Published On: Sat, Aug 17th, 2019

Ulster loyalists fear Northern Ireland ‘acceptable collateral damage’ amid no deal Brexit | UK | News

Dr John Kyle former interim leader of the Progressive Unionist Party (PUP), linked to loyalist paramilitary group the Ulster Volunteer Force, said loyalists fear the UK Cabinet are “risking Northern Ireland’s economy, peace and secured place within the United Kingdom as acceptable collateral damage in order to achieve Brexit”. He added: “Because what is clear over here in Northern Ireland is that Boris Johnson has little understanding and little interest in the resulting damage, he is absolutely focused on achieving a clean Brexit and any collateral damage is worth it. I don’t think they recognise the potential problems that could arise.”

Robin Swann of the Ulster Unionist Party (UUP) stressed the need to “get back to the negotiating table with the EU” as the adverse effects of a no-deal in Northern Ireland would be felt “not immediately after the 31st of October deadline, but six to twelve months down the line, when the costs to business start to become apparent and smuggling on the border gets out of hand”.

Ulster loyalists feel that if the chaotic economic and political consequences of a hard border and increased possibility of a border poll manifest, their communities will be affected the most.

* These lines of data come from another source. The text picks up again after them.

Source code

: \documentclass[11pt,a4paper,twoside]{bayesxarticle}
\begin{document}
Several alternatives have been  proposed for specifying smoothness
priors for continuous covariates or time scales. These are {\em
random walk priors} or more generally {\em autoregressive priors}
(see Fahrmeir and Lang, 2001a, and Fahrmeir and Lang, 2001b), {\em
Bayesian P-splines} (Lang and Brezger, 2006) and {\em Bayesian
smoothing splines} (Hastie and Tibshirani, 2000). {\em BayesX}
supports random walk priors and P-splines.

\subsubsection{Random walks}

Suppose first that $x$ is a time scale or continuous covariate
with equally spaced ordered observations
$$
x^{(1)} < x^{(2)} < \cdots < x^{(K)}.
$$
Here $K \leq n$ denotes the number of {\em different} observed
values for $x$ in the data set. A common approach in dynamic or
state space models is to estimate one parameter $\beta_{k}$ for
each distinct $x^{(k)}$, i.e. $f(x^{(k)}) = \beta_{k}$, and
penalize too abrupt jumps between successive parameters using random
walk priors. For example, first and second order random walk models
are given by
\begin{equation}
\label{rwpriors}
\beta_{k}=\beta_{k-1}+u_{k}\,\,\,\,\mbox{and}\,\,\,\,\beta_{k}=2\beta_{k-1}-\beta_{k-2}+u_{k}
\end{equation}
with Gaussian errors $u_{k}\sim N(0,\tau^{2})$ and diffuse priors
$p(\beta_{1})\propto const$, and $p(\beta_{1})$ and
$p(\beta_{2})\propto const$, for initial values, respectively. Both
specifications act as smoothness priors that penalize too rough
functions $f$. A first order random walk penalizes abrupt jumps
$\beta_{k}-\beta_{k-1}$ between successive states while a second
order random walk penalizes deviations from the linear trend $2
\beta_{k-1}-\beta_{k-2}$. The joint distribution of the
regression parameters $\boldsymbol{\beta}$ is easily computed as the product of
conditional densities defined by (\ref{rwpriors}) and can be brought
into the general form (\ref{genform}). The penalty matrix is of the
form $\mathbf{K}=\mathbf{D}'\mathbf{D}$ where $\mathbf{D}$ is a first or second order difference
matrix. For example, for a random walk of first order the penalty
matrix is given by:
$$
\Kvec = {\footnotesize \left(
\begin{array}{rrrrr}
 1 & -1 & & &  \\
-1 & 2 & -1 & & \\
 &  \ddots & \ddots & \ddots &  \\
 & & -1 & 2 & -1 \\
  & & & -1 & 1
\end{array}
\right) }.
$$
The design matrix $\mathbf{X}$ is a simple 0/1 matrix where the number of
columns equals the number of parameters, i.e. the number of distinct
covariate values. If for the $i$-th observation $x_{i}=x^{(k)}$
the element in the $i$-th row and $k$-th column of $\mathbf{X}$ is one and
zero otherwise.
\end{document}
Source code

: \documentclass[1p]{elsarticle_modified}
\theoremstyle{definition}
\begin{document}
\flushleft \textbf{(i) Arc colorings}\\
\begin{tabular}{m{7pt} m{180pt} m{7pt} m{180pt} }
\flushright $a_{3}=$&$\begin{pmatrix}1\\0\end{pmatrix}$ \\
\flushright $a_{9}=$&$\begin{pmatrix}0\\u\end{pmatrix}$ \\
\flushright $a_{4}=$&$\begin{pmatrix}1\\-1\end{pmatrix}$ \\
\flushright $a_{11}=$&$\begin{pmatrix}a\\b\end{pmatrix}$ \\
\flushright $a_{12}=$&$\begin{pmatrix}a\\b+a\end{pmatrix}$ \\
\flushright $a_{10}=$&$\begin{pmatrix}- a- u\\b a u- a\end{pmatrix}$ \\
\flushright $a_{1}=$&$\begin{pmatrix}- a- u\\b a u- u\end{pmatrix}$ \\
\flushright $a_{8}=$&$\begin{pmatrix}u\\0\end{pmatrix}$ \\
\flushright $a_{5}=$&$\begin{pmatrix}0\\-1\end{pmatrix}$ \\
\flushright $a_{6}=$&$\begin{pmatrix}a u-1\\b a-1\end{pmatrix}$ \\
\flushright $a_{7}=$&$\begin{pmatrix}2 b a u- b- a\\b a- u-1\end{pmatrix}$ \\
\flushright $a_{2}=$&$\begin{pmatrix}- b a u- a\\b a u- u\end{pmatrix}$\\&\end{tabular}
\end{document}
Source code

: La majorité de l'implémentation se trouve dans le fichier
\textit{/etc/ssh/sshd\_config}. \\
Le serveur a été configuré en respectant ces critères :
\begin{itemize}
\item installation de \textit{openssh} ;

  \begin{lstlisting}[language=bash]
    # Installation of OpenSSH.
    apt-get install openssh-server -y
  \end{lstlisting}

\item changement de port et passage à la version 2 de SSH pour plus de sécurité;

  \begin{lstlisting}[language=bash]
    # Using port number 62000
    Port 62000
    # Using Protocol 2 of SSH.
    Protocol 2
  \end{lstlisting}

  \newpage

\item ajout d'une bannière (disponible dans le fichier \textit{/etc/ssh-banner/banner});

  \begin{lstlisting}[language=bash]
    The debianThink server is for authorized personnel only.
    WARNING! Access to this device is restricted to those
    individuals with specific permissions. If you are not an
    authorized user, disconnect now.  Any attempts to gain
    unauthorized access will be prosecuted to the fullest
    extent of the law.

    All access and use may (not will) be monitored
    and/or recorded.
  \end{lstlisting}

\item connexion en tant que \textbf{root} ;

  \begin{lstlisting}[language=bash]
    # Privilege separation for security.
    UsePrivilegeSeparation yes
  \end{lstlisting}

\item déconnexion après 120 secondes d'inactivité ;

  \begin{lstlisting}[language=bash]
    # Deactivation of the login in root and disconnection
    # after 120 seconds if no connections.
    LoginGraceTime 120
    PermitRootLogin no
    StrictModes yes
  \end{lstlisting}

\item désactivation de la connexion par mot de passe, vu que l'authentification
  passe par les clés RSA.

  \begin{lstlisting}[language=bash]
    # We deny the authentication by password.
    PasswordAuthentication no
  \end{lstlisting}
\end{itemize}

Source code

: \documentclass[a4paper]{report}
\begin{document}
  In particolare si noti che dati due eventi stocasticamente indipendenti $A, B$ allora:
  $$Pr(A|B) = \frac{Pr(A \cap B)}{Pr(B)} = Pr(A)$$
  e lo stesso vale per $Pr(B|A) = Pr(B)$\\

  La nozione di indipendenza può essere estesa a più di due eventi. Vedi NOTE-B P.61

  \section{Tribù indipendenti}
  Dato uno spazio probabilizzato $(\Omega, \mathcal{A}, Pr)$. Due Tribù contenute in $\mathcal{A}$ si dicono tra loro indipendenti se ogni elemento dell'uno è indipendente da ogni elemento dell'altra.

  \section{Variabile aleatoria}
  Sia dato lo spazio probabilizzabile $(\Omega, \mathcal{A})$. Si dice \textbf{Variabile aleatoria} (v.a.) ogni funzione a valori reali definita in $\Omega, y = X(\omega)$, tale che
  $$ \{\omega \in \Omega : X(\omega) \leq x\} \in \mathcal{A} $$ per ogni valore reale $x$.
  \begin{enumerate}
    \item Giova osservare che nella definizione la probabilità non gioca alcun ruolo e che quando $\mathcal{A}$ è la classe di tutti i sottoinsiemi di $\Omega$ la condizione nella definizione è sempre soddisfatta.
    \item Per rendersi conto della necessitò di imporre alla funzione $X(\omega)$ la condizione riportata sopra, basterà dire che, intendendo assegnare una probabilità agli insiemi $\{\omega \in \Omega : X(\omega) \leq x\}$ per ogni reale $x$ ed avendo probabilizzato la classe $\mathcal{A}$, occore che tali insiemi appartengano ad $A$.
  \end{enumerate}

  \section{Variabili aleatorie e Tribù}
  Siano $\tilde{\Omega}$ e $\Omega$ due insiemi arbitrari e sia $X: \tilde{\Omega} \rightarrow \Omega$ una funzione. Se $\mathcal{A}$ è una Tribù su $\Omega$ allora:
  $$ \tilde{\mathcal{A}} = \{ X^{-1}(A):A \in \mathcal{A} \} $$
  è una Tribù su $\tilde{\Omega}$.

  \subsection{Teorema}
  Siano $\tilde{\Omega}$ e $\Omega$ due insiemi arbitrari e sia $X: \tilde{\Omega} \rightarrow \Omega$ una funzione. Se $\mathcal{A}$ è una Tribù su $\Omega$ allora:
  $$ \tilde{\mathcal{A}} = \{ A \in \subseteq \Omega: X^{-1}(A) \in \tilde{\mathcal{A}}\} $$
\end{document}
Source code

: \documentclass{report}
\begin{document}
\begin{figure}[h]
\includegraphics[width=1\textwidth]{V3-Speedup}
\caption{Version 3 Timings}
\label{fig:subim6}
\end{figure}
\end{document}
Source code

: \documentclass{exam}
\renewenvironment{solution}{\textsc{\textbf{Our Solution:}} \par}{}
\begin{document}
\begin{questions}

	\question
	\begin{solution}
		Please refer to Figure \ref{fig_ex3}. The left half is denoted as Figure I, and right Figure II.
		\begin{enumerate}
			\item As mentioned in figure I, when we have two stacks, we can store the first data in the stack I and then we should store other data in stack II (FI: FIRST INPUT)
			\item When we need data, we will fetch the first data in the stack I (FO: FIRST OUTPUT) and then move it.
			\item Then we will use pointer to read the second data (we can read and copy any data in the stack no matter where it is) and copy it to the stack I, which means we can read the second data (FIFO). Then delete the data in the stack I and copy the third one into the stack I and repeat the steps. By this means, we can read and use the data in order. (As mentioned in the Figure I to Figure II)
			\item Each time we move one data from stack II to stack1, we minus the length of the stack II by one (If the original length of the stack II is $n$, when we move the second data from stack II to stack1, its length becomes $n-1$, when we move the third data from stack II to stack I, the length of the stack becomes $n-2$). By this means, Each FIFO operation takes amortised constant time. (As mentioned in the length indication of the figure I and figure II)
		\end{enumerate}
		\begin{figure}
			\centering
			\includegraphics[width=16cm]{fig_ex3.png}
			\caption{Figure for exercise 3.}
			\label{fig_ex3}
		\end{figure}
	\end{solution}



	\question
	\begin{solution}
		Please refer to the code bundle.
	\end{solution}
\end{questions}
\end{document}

One loyalist who moved to London after the ceasefire’s in 1994 said: “If a border poll goes the wrong way it could end up being the Troubles in reverse.”

With the potential of dissident republican violence from a hard border or loyalist violence due to the consequence of a border poll, Dr John Kyle believes these concerns have not been given sufficient significance in the government’s debates, discussions and plans to date.

He said: “I don’t think they recognise the potential problems that could arise.

READ MORE: Nigel Farage reveals ‘first watering down’ of Boris’ Brexit pledges

“It is now twenty-five years from the ceasefires and there is a loss of collective memory because a lot of people in the loyalist community who were caught up in the troubles have died.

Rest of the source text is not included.